◆ Task directions: Only the pictures are to be dropped, and the rest of the data should be copied exactly.

◆ Record excerpts:
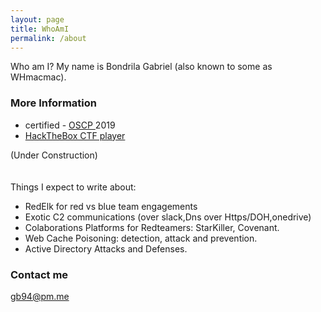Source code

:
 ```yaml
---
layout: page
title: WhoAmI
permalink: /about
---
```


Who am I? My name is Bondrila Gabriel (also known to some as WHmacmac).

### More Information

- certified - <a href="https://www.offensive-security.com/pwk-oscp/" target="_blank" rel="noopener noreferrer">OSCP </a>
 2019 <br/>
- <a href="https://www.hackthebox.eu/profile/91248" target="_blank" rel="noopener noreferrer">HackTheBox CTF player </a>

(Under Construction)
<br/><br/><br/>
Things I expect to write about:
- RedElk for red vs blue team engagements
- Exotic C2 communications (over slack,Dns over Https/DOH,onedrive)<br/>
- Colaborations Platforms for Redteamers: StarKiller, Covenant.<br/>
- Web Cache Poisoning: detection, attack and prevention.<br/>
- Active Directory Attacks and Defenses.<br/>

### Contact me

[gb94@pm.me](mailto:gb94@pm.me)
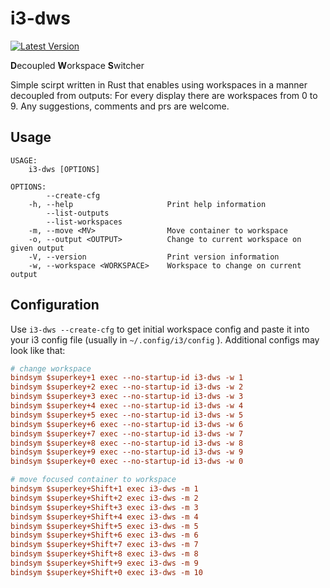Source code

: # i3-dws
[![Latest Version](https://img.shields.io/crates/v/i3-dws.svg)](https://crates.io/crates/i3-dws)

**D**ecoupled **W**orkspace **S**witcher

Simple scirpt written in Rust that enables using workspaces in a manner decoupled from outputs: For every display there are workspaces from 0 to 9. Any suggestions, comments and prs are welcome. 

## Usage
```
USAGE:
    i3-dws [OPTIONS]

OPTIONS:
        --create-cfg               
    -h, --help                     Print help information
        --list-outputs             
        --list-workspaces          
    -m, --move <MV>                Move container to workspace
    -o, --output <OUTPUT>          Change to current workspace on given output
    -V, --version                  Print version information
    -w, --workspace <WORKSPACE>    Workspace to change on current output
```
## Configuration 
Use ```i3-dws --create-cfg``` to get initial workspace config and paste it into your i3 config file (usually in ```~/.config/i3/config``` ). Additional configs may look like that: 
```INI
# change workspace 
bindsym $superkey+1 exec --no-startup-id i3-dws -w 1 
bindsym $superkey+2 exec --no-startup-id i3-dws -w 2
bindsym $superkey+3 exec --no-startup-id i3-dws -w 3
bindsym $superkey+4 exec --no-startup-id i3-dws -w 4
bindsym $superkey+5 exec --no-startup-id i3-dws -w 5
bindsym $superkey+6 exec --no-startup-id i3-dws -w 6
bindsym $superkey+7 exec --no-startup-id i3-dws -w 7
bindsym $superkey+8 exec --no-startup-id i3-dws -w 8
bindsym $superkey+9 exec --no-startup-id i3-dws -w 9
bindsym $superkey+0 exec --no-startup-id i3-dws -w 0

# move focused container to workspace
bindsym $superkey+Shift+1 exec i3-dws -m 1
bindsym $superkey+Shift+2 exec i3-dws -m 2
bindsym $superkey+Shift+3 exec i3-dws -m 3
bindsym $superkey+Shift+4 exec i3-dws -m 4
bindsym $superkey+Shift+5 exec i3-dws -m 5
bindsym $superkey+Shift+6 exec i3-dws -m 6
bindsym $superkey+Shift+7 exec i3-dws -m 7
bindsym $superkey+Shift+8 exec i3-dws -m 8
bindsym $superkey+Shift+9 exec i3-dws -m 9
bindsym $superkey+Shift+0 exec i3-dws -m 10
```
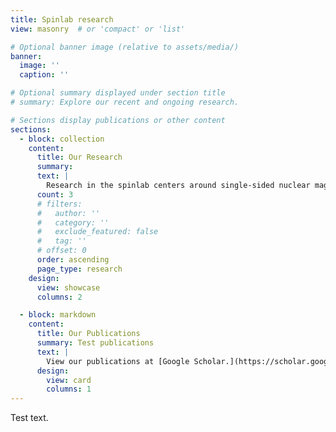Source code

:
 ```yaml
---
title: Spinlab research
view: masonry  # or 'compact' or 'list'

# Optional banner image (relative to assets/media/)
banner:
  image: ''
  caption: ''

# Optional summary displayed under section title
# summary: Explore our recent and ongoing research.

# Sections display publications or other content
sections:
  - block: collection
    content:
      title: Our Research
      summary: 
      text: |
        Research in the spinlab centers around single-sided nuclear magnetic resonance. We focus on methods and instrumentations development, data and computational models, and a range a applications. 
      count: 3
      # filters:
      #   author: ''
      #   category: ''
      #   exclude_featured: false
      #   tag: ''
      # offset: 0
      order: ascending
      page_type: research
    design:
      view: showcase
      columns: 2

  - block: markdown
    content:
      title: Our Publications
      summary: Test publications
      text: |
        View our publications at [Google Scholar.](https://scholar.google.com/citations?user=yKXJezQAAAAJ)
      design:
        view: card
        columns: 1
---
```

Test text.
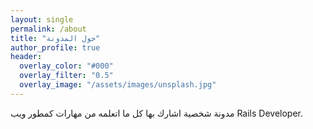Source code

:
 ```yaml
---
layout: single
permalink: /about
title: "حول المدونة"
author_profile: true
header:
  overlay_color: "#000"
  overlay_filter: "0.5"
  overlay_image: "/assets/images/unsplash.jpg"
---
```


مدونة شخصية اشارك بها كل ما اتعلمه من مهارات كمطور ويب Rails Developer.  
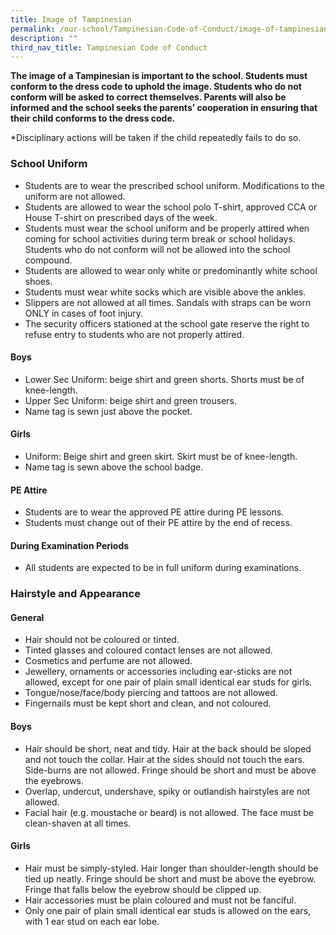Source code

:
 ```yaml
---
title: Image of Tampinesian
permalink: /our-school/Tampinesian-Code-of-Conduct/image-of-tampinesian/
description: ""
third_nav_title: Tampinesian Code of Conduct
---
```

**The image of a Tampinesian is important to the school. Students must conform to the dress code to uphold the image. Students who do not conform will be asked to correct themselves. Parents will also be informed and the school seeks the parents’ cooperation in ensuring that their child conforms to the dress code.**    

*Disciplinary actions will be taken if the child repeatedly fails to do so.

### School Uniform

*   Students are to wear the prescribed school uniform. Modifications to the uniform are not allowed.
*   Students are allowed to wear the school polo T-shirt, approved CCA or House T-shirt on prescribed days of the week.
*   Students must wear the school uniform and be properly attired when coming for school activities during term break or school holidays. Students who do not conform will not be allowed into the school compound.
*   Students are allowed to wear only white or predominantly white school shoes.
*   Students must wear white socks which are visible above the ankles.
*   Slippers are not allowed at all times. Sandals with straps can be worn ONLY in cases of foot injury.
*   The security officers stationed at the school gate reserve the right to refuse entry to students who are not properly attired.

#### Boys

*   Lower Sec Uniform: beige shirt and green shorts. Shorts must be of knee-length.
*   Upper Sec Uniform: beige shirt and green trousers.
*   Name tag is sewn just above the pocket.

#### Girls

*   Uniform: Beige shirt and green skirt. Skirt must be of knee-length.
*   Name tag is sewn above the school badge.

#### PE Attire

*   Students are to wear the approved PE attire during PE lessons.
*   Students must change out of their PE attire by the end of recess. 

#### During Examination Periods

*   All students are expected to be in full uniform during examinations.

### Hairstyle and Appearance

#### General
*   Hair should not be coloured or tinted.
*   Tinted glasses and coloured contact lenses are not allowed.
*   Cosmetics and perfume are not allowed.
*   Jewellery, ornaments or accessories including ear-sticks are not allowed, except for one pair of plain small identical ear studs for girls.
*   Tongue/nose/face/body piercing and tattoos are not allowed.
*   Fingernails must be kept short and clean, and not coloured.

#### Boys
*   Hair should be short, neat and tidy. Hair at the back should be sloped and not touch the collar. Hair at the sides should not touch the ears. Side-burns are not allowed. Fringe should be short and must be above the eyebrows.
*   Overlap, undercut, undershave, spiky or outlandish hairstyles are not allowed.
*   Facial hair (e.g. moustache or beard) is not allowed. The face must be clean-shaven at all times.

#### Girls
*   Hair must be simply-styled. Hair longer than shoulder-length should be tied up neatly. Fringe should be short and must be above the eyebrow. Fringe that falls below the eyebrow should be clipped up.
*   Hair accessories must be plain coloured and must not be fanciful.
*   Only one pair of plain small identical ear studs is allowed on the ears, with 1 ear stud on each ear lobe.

◆ Reply to the exercise:
Source code

:
 ```yaml
---
layout: page
title: WhoAmI
permalink: /about
---
```


Who am I? My name is Bondrila Gabriel (also known to some as WHmacmac).

### More Information

- certified - <a href="https://www.offensive-security.com/pwk-oscp/" target="_blank" rel="noopener noreferrer">OSCP </a>
 2019 <br/>
- <a href="https://www.hackthebox.eu/profile/91248" target="_blank" rel="noopener noreferrer">HackTheBox CTF player </a>

(Under Construction)
<br/><br/><br/>
Things I expect to write about:
- RedElk for red vs blue team engagements
- Exotic C2 communications (over slack,Dns over Https/DOH,onedrive)<br/>
- Colaborations Platforms for Redteamers: StarKiller, Covenant.<br/>
- Web Cache Poisoning: detection, attack and prevention.<br/>
- Active Directory Attacks and Defenses.<br/>

### Contact me

[gb94@pm.me](mailto:gb94@pm.me)
Source code

: # i3-dws
[![Latest Version](https://img.shields.io/crates/v/i3-dws.svg)](https://crates.io/crates/i3-dws)

**D**ecoupled **W**orkspace **S**witcher

Simple scirpt written in Rust that enables using workspaces in a manner decoupled from outputs: For every display there are workspaces from 0 to 9. Any suggestions, comments and prs are welcome. 

## Usage
```
USAGE:
    i3-dws [OPTIONS]

OPTIONS:
        --create-cfg               
    -h, --help                     Print help information
        --list-outputs             
        --list-workspaces          
    -m, --move <MV>                Move container to workspace
    -o, --output <OUTPUT>          Change to current workspace on given output
    -V, --version                  Print version information
    -w, --workspace <WORKSPACE>    Workspace to change on current output
```
## Configuration 
Use ```i3-dws --create-cfg``` to get initial workspace config and paste it into your i3 config file (usually in ```~/.config/i3/config``` ). Additional configs may look like that: 
```INI
# change workspace 
bindsym $superkey+1 exec --no-startup-id i3-dws -w 1 
bindsym $superkey+2 exec --no-startup-id i3-dws -w 2
bindsym $superkey+3 exec --no-startup-id i3-dws -w 3
bindsym $superkey+4 exec --no-startup-id i3-dws -w 4
bindsym $superkey+5 exec --no-startup-id i3-dws -w 5
bindsym $superkey+6 exec --no-startup-id i3-dws -w 6
bindsym $superkey+7 exec --no-startup-id i3-dws -w 7
bindsym $superkey+8 exec --no-startup-id i3-dws -w 8
bindsym $superkey+9 exec --no-startup-id i3-dws -w 9
bindsym $superkey+0 exec --no-startup-id i3-dws -w 0

# move focused container to workspace
bindsym $superkey+Shift+1 exec i3-dws -m 1
bindsym $superkey+Shift+2 exec i3-dws -m 2
bindsym $superkey+Shift+3 exec i3-dws -m 3
bindsym $superkey+Shift+4 exec i3-dws -m 4
bindsym $superkey+Shift+5 exec i3-dws -m 5
bindsym $superkey+Shift+6 exec i3-dws -m 6
bindsym $superkey+Shift+7 exec i3-dws -m 7
bindsym $superkey+Shift+8 exec i3-dws -m 8
bindsym $superkey+Shift+9 exec i3-dws -m 9
bindsym $superkey+Shift+0 exec i3-dws -m 10
```
Source code

:
 ```yaml
---
title: Spinlab research
view: masonry  # or 'compact' or 'list'

# Optional banner image (relative to assets/media/)
banner:
  image: ''
  caption: ''

# Optional summary displayed under section title
# summary: Explore our recent and ongoing research.

# Sections display publications or other content
sections:
  - block: collection
    content:
      title: Our Research
      summary: 
      text: |
        Research in the spinlab centers around single-sided nuclear magnetic resonance. We focus on methods and instrumentations development, data and computational models, and a range a applications. 
      count: 3
      # filters:
      #   author: ''
      #   category: ''
      #   exclude_featured: false
      #   tag: ''
      # offset: 0
      order: ascending
      page_type: research
    design:
      view: showcase
      columns: 2

  - block: markdown
    content:
      title: Our Publications
      summary: Test publications
      text: |
        View our publications at [Google Scholar.](https://scholar.google.com/citations?user=yKXJezQAAAAJ)
      design:
        view: card
        columns: 1
---
```

Test text.
Source code

:
 ```yaml
---
layout: single
permalink: /about
title: "حول المدونة"
author_profile: true
header:
  overlay_color: "#000"
  overlay_filter: "0.5"
  overlay_image: "/assets/images/unsplash.jpg"
---
```


مدونة شخصية اشارك بها كل ما اتعلمه من مهارات كمطور ويب Rails Developer.  
Source code

:
 ```yaml
---
title: Image of Tampinesian
permalink: /our-school/Tampinesian-Code-of-Conduct/image-of-tampinesian/
description: ""
third_nav_title: Tampinesian Code of Conduct
---
```

**The image of a Tampinesian is important to the school. Students must conform to the dress code to uphold the image. Students who do not conform will be asked to correct themselves. Parents will also be informed and the school seeks the parents’ cooperation in ensuring that their child conforms to the dress code.**    

*Disciplinary actions will be taken if the child repeatedly fails to do so.

### School Uniform

*   Students are to wear the prescribed school uniform. Modifications to the uniform are not allowed.
*   Students are allowed to wear the school polo T-shirt, approved CCA or House T-shirt on prescribed days of the week.
*   Students must wear the school uniform and be properly attired when coming for school activities during term break or school holidays. Students who do not conform will not be allowed into the school compound.
*   Students are allowed to wear only white or predominantly white school shoes.
*   Students must wear white socks which are visible above the ankles.
*   Slippers are not allowed at all times. Sandals with straps can be worn ONLY in cases of foot injury.
*   The security officers stationed at the school gate reserve the right to refuse entry to students who are not properly attired.

#### Boys

*   Lower Sec Uniform: beige shirt and green shorts. Shorts must be of knee-length.
*   Upper Sec Uniform: beige shirt and green trousers.
*   Name tag is sewn just above the pocket.

#### Girls

*   Uniform: Beige shirt and green skirt. Skirt must be of knee-length.
*   Name tag is sewn above the school badge.

#### PE Attire

*   Students are to wear the approved PE attire during PE lessons.
*   Students must change out of their PE attire by the end of recess. 

#### During Examination Periods

*   All students are expected to be in full uniform during examinations.

### Hairstyle and Appearance

#### General
*   Hair should not be coloured or tinted.
*   Tinted glasses and coloured contact lenses are not allowed.
*   Cosmetics and perfume are not allowed.
*   Jewellery, ornaments or accessories including ear-sticks are not allowed, except for one pair of plain small identical ear studs for girls.
*   Tongue/nose/face/body piercing and tattoos are not allowed.
*   Fingernails must be kept short and clean, and not coloured.

#### Boys
*   Hair should be short, neat and tidy. Hair at the back should be sloped and not touch the collar. Hair at the sides should not touch the ears. Side-burns are not allowed. Fringe should be short and must be above the eyebrows.
*   Overlap, undercut, undershave, spiky or outlandish hairstyles are not allowed.
*   Facial hair (e.g. moustache or beard) is not allowed. The face must be clean-shaven at all times.

#### Girls
*   Hair must be simply-styled. Hair longer than shoulder-length should be tied up neatly. Fringe should be short and must be above the eyebrow. Fringe that falls below the eyebrow should be clipped up.
*   Hair accessories must be plain coloured and must not be fanciful.
*   Only one pair of plain small identical ear studs is allowed on the ears, with 1 ear stud on each ear lobe.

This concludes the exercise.